Elle voyait l’avenir bien beau, l’avenir avec lui, dans quelque solitude, loin de l’œil railleur du monde et sous le regard de Dieu qui la savait pure…

Elle priait. — De belles larmes humectaient sa paupière…

Quand M. de Talhoët s’éveillait, secoué par la fièvre, le visage de Laure se penchait au-dessus de lui. En s’ouvrant, le regard du blessé rencontrait son adoré sourire. — Et la surprise heureuse combattait de nouveau sa souffrance. Un baume coulait en ses veines. Il se sentait rafraîchi, soulagé ; il pouvait sourire à son tour.

Alors c’étaient de douces paroles échangées tout bas. On faisait des plans d’avenir. Cet amour mettait dans la vie du chevalier un élément nouveau, et depuis qu’il avait vu Laure à Nantes, il songeait sérieusement à se retirer de la politique. — Quelle paix ! quel repos ! que de calmes plaisirs !

Ils vivraient tous les deux au solitaire manoir de Talhoët, ils se suffiraient l’un à l’autre et leur vie serait un long bonheur.

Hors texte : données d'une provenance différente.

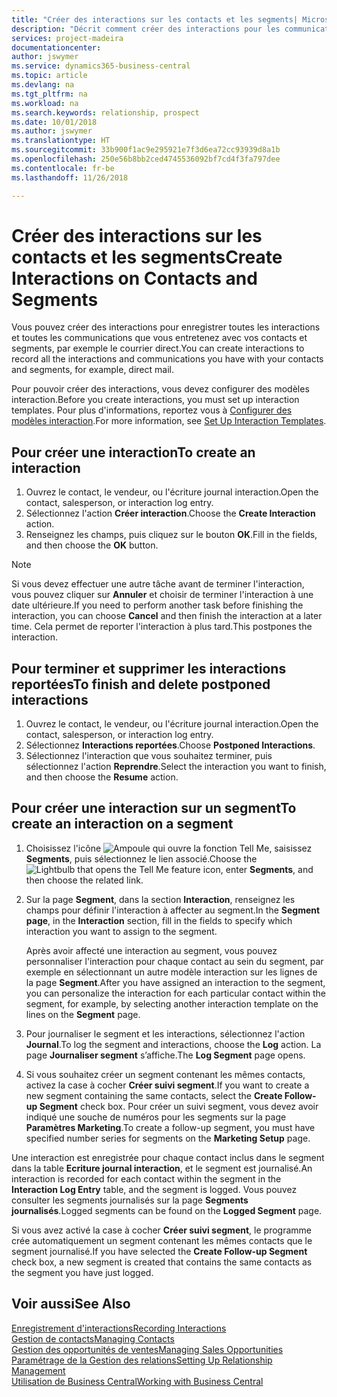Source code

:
 ```yaml
---
title: "Créer des interactions sur les contacts et les segments| Microsoft Docs"
description: "Décrit comment créer des interactions pour les communications que vous avez avec vos contacts et segments dans Business Central, par exemple le courrier direct."
services: project-madeira
documentationcenter: 
author: jswymer
ms.service: dynamics365-business-central
ms.topic: article
ms.devlang: na
ms.tgt_pltfrm: na
ms.workload: na
ms.search.keywords: relationship, prospect
ms.date: 10/01/2018
ms.author: jswymer
ms.translationtype: HT
ms.sourcegitcommit: 33b900f1ac9e295921e7f3d6ea72cc93939d8a1b
ms.openlocfilehash: 250e56b8bb2ced4745536092bf7cd4f3fa797dee
ms.contentlocale: fr-be
ms.lasthandoff: 11/26/2018

---
```

# <a name="create-interactions-on-contacts-and-segments"></a><span data-ttu-id="53f7c-103">Créer des interactions sur les contacts et les segments</span><span class="sxs-lookup"><span data-stu-id="53f7c-103">Create Interactions on Contacts and Segments</span></span>
<span data-ttu-id="53f7c-104">Vous pouvez créer des interactions pour enregistrer toutes les interactions et toutes les communications que vous entretenez avec vos contacts et segments, par exemple le courrier direct.</span><span class="sxs-lookup"><span data-stu-id="53f7c-104">You can create interactions to record all the interactions and communications you have with your contacts and segments, for example, direct mail.</span></span>

<span data-ttu-id="53f7c-105">Pour pouvoir créer des interactions, vous devez configurer des modèles interaction.</span><span class="sxs-lookup"><span data-stu-id="53f7c-105">Before you create interactions, you must set up interaction templates.</span></span> <span data-ttu-id="53f7c-106">Pour plus d'informations, reportez vous à [Configurer des modèles interaction](marketing-interactions.md).</span><span class="sxs-lookup"><span data-stu-id="53f7c-106">For more information, see  [Set Up Interaction Templates](marketing-interactions.md).</span></span>

## <a name="to-create-an-interaction"></a><span data-ttu-id="53f7c-107">Pour créer une interaction</span><span class="sxs-lookup"><span data-stu-id="53f7c-107">To create an interaction</span></span>
1. <span data-ttu-id="53f7c-108">Ouvrez le contact, le vendeur, ou l'écriture journal interaction.</span><span class="sxs-lookup"><span data-stu-id="53f7c-108">Open the contact, salesperson, or interaction log entry.</span></span>
2. <span data-ttu-id="53f7c-109">Sélectionnez l'action **Créer interaction**.</span><span class="sxs-lookup"><span data-stu-id="53f7c-109">Choose the **Create Interaction** action.</span></span>
3. <span data-ttu-id="53f7c-110">Renseignez les champs, puis cliquez sur le bouton **OK**.</span><span class="sxs-lookup"><span data-stu-id="53f7c-110">Fill in the fields, and then choose the **OK** button.</span></span>

> [!NOTE]  
>   <span data-ttu-id="53f7c-111">Si vous devez effectuer une autre tâche avant de terminer l'interaction, vous pouvez cliquer sur **Annuler** et choisir de terminer l'interaction à une date ultérieure.</span><span class="sxs-lookup"><span data-stu-id="53f7c-111">If you need to perform another task before finishing the interaction, you can choose **Cancel** and then finish the interaction at a later time.</span></span> <span data-ttu-id="53f7c-112">Cela permet de reporter l'interaction à plus tard.</span><span class="sxs-lookup"><span data-stu-id="53f7c-112">This postpones the interaction.</span></span>

## <a name="to-finish-and-delete-postponed-interactions"></a><span data-ttu-id="53f7c-113">Pour terminer et supprimer les interactions reportées</span><span class="sxs-lookup"><span data-stu-id="53f7c-113">To finish and delete postponed interactions</span></span>
1. <span data-ttu-id="53f7c-114">Ouvrez le contact, le vendeur, ou l'écriture journal interaction.</span><span class="sxs-lookup"><span data-stu-id="53f7c-114">Open the contact, salesperson, or interaction log entry.</span></span>
2. <span data-ttu-id="53f7c-115">Sélectionnez **Interactions reportées**.</span><span class="sxs-lookup"><span data-stu-id="53f7c-115">Choose **Postponed Interactions**.</span></span>
3. <span data-ttu-id="53f7c-116">Sélectionnez l'interaction que vous souhaitez terminer, puis sélectionnez l'action **Reprendre**.</span><span class="sxs-lookup"><span data-stu-id="53f7c-116">Select the interaction you want to finish, and then choose the **Resume** action.</span></span>

## <a name="to-create-an-interaction-on-a-segment"></a><span data-ttu-id="53f7c-117">Pour créer une interaction sur un segment</span><span class="sxs-lookup"><span data-stu-id="53f7c-117">To create an interaction on a segment</span></span>
1. <span data-ttu-id="53f7c-118">Choisissez l'icône ![Ampoule qui ouvre la fonction Tell Me](media/ui-search/search_small.png "Dites-moi ce que vous voulez faire"), saisissez **Segments**, puis sélectionnez le lien associé.</span><span class="sxs-lookup"><span data-stu-id="53f7c-118">Choose the ![Lightbulb that opens the Tell Me feature](media/ui-search/search_small.png "Tell me what you want to do") icon, enter **Segments**, and then choose the related link.</span></span>
2. <span data-ttu-id="53f7c-119">Sur la page **Segment**, dans la section **Interaction**, renseignez les champs pour définir l'interaction à affecter au segment.</span><span class="sxs-lookup"><span data-stu-id="53f7c-119">In the **Segment page**, in the **Interaction** section, fill in the fields to specify which interaction you want to assign to the segment.</span></span>

    <span data-ttu-id="53f7c-120">Après avoir affecté une interaction au segment, vous pouvez personnaliser l'interaction pour chaque contact au sein du segment, par exemple en sélectionnant un autre modèle interaction sur les lignes de la page **Segment**.</span><span class="sxs-lookup"><span data-stu-id="53f7c-120">After you have assigned an interaction to the segment, you can personalize the interaction for each particular contact within the segment, for example, by selecting another interaction template on the lines on the **Segment** page.</span></span>  
3. <span data-ttu-id="53f7c-121">Pour journaliser le segment et les interactions, sélectionnez l'action **Journal**.</span><span class="sxs-lookup"><span data-stu-id="53f7c-121">To log the segment and interactions, choose the **Log** action.</span></span> <span data-ttu-id="53f7c-122">La page **Journaliser segment** s’affiche.</span><span class="sxs-lookup"><span data-stu-id="53f7c-122">The **Log Segment** page opens.</span></span>
4. <span data-ttu-id="53f7c-123">Si vous souhaitez créer un segment contenant les mêmes contacts, activez la case à cocher **Créer suivi segment**.</span><span class="sxs-lookup"><span data-stu-id="53f7c-123">If you want to create a new segment containing the same contacts, select the **Create Follow-up Segment** check box.</span></span> <span data-ttu-id="53f7c-124">Pour créer un suivi segment, vous devez avoir indiqué une souche de numéros pour les segments sur la page **Paramètres Marketing**.</span><span class="sxs-lookup"><span data-stu-id="53f7c-124">To create a follow-up segment, you must have specified number series for segments on the **Marketing Setup** page.</span></span>

<span data-ttu-id="53f7c-125">Une interaction est enregistrée pour chaque contact inclus dans le segment dans la table **Ecriture journal interaction**, et le segment est journalisé.</span><span class="sxs-lookup"><span data-stu-id="53f7c-125">An interaction is recorded for each contact within the segment in the **Interaction Log Entry** table, and the segment is logged.</span></span> <span data-ttu-id="53f7c-126">Vous pouvez consulter les segments journalisés sur la page **Segments journalisés**.</span><span class="sxs-lookup"><span data-stu-id="53f7c-126">Logged segments can be found on the **Logged Segment** page.</span></span>

<span data-ttu-id="53f7c-127">Si vous avez activé la case à cocher **Créer suivi segment**, le programme crée automatiquement un segment contenant les mêmes contacts que le segment journalisé.</span><span class="sxs-lookup"><span data-stu-id="53f7c-127">If you have selected the **Create Follow-up Segment** check box, a new segment is created that contains the same contacts as the segment you have just logged.</span></span>

## <a name="see-also"></a><span data-ttu-id="53f7c-128">Voir aussi</span><span class="sxs-lookup"><span data-stu-id="53f7c-128">See Also</span></span>
[<span data-ttu-id="53f7c-129">Enregistrement d'interactions</span><span class="sxs-lookup"><span data-stu-id="53f7c-129">Recording Interactions</span></span>](marketing-interactions.md)  
[<span data-ttu-id="53f7c-130">Gestion de contacts</span><span class="sxs-lookup"><span data-stu-id="53f7c-130">Managing Contacts</span></span>](marketing-contacts.md)  
[<span data-ttu-id="53f7c-131">Gestion des opportunités de ventes</span><span class="sxs-lookup"><span data-stu-id="53f7c-131">Managing Sales Opportunities</span></span>](marketing-manage-sales-opportunities.md)  
[<span data-ttu-id="53f7c-132">Paramétrage de la Gestion des relations</span><span class="sxs-lookup"><span data-stu-id="53f7c-132">Setting Up Relationship Management</span></span>](marketing-setup-marketing.md)  
[<span data-ttu-id="53f7c-133">Utilisation de Business Central</span><span class="sxs-lookup"><span data-stu-id="53f7c-133">Working with Business Central</span></span>](ui-work-product.md)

Les heures de la nuit s’écoulèrent. Le jour naissant trouva Laure au chevet de Talhoët, qui n’avait plus de fièvre, et se sentait ranimé par cette nuit de reposante allégresse.

Le chirurgien revint, posa de nouveaux appareils, et déclara l’état du blessé aussi satisfaisant que possible.

Laure écouta cet oracle avec bien de la joie. Elle reprit sa place au chevet de Talhoët après le départ du chirurgien, et la journée commença comme avait fini la nuit, par de tendres paroles doucement échangées.

Il semblait qu’il ne fût point au pouvoir des choses de la terre de jeter un nuage entre ces deux cœurs qui s’aimaient d’un amour si entier et si sincère !…

Vers neuf heures du matin, un valet de l’auberge entra, et annonça M. le chevalier de Briant.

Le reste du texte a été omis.